*Work required*
Nothing but the line with "- 해당 필터를 적용할 url을 설정한다." and the lines after it, through the end of the records below, is to be repeated, exactly as it is.

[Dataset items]
*** Begin section ***

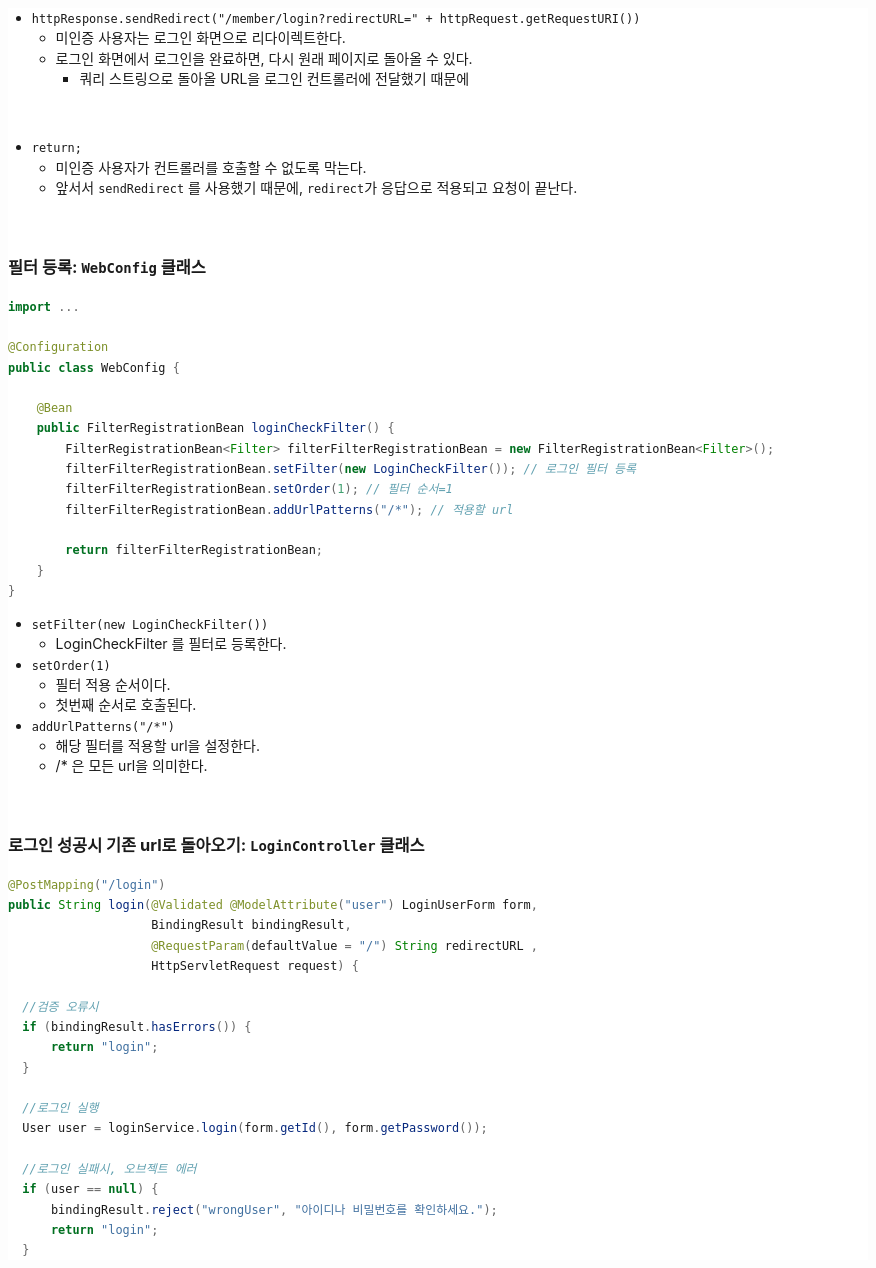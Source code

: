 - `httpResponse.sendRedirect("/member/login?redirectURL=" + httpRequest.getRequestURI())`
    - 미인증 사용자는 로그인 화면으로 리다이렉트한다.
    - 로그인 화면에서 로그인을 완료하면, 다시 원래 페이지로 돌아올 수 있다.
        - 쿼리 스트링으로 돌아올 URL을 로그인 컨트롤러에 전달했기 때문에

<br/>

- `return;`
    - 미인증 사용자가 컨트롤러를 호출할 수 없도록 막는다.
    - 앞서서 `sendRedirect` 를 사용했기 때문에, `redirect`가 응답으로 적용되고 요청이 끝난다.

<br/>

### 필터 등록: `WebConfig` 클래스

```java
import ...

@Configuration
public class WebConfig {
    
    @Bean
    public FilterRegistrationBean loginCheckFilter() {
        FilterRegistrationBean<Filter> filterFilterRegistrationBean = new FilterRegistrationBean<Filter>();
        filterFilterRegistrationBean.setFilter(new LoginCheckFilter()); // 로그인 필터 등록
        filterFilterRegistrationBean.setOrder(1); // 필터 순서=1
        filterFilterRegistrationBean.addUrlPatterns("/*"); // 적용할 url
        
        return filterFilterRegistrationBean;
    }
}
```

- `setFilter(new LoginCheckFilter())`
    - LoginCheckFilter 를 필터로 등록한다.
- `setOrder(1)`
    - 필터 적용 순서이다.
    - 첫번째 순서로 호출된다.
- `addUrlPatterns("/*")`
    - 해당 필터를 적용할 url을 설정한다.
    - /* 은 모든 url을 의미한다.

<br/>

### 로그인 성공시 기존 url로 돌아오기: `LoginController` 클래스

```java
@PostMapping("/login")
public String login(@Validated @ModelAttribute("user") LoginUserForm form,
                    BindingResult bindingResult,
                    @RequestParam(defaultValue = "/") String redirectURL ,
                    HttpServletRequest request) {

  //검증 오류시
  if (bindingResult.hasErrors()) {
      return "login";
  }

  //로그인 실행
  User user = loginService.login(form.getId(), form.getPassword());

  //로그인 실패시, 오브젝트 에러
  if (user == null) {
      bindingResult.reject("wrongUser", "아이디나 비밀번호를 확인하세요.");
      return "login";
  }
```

*** End section ***

*Reply*
    - 해당 필터를 적용할 url을 설정한다.
    - /* 은 모든 url을 의미한다.

<br/>

### 로그인 성공시 기존 url로 돌아오기: `LoginController` 클래스

```java
@PostMapping("/login")
public String login(@Validated @ModelAttribute("user") LoginUserForm form,
                    BindingResult bindingResult,
                    @RequestParam(defaultValue = "/") String redirectURL ,
                    HttpServletRequest request) {

  //검증 오류시
  if (bindingResult.hasErrors()) {
      return "login";
  }

  //로그인 실행
  User user = loginService.login(form.getId(), form.getPassword());

  //로그인 실패시, 오브젝트 에러
  if (user == null) {
      bindingResult.reject("wrongUser", "아이디나 비밀번호를 확인하세요.");
      return "login";
  }
```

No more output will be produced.